ただ、市場関係者の皆さんの声等を聞いてみますと、我が国の最近の株式市場の動きについては、様々なことが言われているわけですけれども、例えば、外国人投資家が売買シェアの約6割を占めているという構造、サブプライム問題等の影響を背景とするグローバルな金融市場における不確実性の高まり、さらには、グローバルな投資資金の質への逃避(フライト・トゥ・クォリティ)という動きを背景として、株式市場から債券市場やあるいは金融市場以外の商品市場(コモディティのマーケット)等への資金の移動が起きているといったこと、またさらには米国の株安・景気後退懸念、ドル安といった種々の要因が指摘されていると承知いたしております。

一部の方々による「日本株の下げが際立って大きいのではないか」というご指摘については、これも様々なお立場の方が、様々な見方をされているというふうに思いますけれども、一つには、一方で中国とかインド等といった新興経済諸国と比べて将来の成長性という観点から見ると、その成長期待というものが相対的には低くならざるを得ないといった要因を指摘する見方が一部にございます。

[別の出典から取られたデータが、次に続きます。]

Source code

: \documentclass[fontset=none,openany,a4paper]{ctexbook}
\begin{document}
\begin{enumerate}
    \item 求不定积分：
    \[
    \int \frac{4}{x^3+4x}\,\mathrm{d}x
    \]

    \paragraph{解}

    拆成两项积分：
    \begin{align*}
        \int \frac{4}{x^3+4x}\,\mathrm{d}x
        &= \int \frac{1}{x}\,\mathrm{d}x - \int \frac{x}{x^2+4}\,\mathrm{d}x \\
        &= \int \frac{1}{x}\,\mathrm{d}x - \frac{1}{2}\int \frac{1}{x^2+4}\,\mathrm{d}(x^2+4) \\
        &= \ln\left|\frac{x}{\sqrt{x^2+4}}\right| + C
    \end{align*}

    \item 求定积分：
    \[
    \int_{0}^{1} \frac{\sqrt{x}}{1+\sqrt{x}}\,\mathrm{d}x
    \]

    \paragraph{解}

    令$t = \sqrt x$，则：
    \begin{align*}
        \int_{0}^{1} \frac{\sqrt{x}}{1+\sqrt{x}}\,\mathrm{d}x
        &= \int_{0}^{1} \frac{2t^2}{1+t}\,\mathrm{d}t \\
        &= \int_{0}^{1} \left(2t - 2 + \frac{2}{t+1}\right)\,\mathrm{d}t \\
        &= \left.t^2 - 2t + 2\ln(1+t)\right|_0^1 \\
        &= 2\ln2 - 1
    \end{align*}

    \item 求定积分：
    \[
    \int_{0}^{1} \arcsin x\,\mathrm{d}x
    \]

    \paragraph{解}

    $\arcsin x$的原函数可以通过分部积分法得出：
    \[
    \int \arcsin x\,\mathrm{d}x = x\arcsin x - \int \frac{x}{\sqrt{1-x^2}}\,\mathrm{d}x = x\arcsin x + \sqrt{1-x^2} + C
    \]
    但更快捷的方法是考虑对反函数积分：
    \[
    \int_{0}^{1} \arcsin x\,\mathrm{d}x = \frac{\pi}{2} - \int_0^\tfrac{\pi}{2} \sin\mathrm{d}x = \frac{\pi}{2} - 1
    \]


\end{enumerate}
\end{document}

他方で、昨今日本株が他の市場に比べて下落率が大きいということについては、その主因は円高ということであって、仮に日本の株価をドルベースに換算してみると、例えば日米の株価の動き、下落幅等は概ね連動しているのではないかという見方もあると承知しております。

いずれにいたしましても、サブプライム・ローン問題を背景としてグローバルな金融市場の混乱は続いているわけでありまして、金融庁としても今後も引き続き市場動向や金融機関の健全性を注意深くフォローしてまいりたいと思っておりますし、また先ほども話題になりました「金融・資本市場競争力強化プラン」の着実な実施によって、魅力的な市場の構築に向けて政府一体となって強力に推進していくということも重要ではないかと思っております。

それから、もう一つお尋ねの日本の金融システムに与える影響ということでございますが、昨年9月末のいわば断面図として、我が国の預金取扱金融機関のサブプライム関連金融商品の保有額とそれに関連した実現損及び評価損を集計ベースで公表させていただいたところであります。これは、既に何度か申し上げていますが、この9月末の時点で保有額にして約1.4兆円、そのうち9月末時点における評価損が約1,350億円ということでございましたが、この10月以降、サブプライムに関連した、あるいは直接関連のないものも含めて、この証券化商品の価格というのがグローバルに低下をしておりますので、先ほど申し上げたこの評価損1,350億円というのはその後拡大しているということが推測されるわけであります。ただ、これも以前から申し上げておりますけれども、最終投資家としてのエクスポージャーいうものが1,4兆円という規模でございますので、そのエクスポージャーも若干の変動はあるかもしれませんけれども、基本的には、こういったオーダーのエクスポージャーに対して、そのうち評価損がどのくらいになるかということでございますので、日本の場合には底が見えないという状況ではないということであります。昨今、欧米の大手金融機関が一社で兆円単位の損失を計上しているといったことに比べますと、国際比較の観点から見て、我が国の金融機関のサブプライム関連のエクスポージャーというのは相当限定されているということが言えるでしょうし、また、もう一つ別の観点から見て我が国の金融機関の自己資本の厚みあるいは期間利益の水準と比べた場合においても、相対的に限定をされているということが言えようかと思います。こういったことを踏まえまして、今般の金融市場の混乱が、直ちに我が国の金融システムに直接深刻な影響を与えるものとは捉えていないということであります。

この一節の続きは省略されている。